-- Dataset entries --
+++
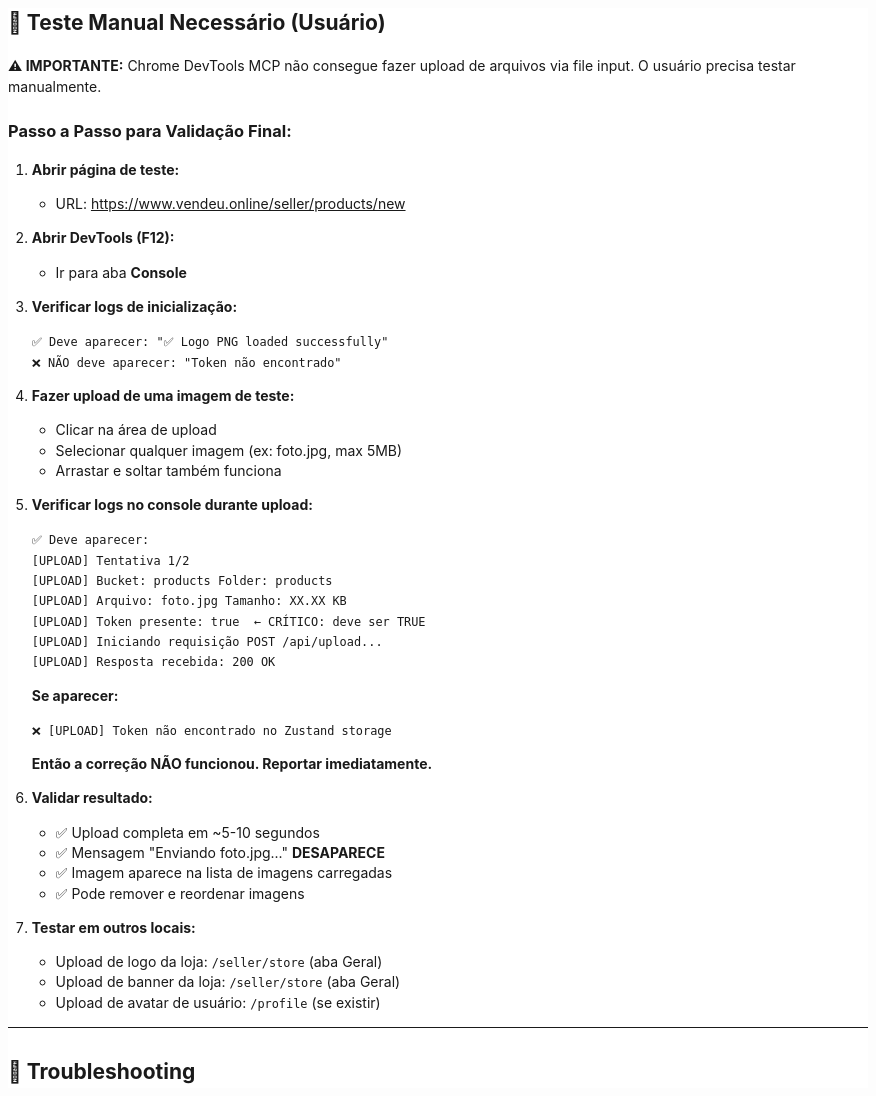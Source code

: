 
## 🧪 Teste Manual Necessário (Usuário)

**⚠️ IMPORTANTE:** Chrome DevTools MCP não consegue fazer upload de arquivos via file input. O usuário precisa testar manualmente.

### Passo a Passo para Validação Final:

1. **Abrir página de teste:**
   - URL: https://www.vendeu.online/seller/products/new

2. **Abrir DevTools (F12):**
   - Ir para aba **Console**

3. **Verificar logs de inicialização:**
   ```
   ✅ Deve aparecer: "✅ Logo PNG loaded successfully"
   ❌ NÃO deve aparecer: "Token não encontrado"
   ```

4. **Fazer upload de uma imagem de teste:**
   - Clicar na área de upload
   - Selecionar qualquer imagem (ex: foto.jpg, max 5MB)
   - Arrastar e soltar também funciona

5. **Verificar logs no console durante upload:**
   ```
   ✅ Deve aparecer:
   [UPLOAD] Tentativa 1/2
   [UPLOAD] Bucket: products Folder: products
   [UPLOAD] Arquivo: foto.jpg Tamanho: XX.XX KB
   [UPLOAD] Token presente: true  ← CRÍTICO: deve ser TRUE
   [UPLOAD] Iniciando requisição POST /api/upload...
   [UPLOAD] Resposta recebida: 200 OK
   ```

   **Se aparecer:**
   ```
   ❌ [UPLOAD] Token não encontrado no Zustand storage
   ```
   **Então a correção NÃO funcionou. Reportar imediatamente.**

6. **Validar resultado:**
   - ✅ Upload completa em ~5-10 segundos
   - ✅ Mensagem "Enviando foto.jpg..." **DESAPARECE**
   - ✅ Imagem aparece na lista de imagens carregadas
   - ✅ Pode remover e reordenar imagens

7. **Testar em outros locais:**
   - Upload de logo da loja: `/seller/store` (aba Geral)
   - Upload de banner da loja: `/seller/store` (aba Geral)
   - Upload de avatar de usuário: `/profile` (se existir)

---

## 🔧 Troubleshooting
+++
-- Activity --
An exact printout of the entries is wanted, covering the first line through the line holding "- Arrastar e soltar também funciona", with pictures kept out of it.

-- Exercise response --
Source code

: 
## 🧪 Teste Manual Necessário (Usuário)

**⚠️ IMPORTANTE:** Chrome DevTools MCP não consegue fazer upload de arquivos via file input. O usuário precisa testar manualmente.

### Passo a Passo para Validação Final:

1. **Abrir página de teste:**
   - URL: https://www.vendeu.online/seller/products/new

2. **Abrir DevTools (F12):**
   - Ir para aba **Console**

3. **Verificar logs de inicialização:**
   ```
   ✅ Deve aparecer: "✅ Logo PNG loaded successfully"
   ❌ NÃO deve aparecer: "Token não encontrado"
   ```

4. **Fazer upload de uma imagem de teste:**
   - Clicar na área de upload
   - Selecionar qualquer imagem (ex: foto.jpg, max 5MB)
   - Arrastar e soltar também funciona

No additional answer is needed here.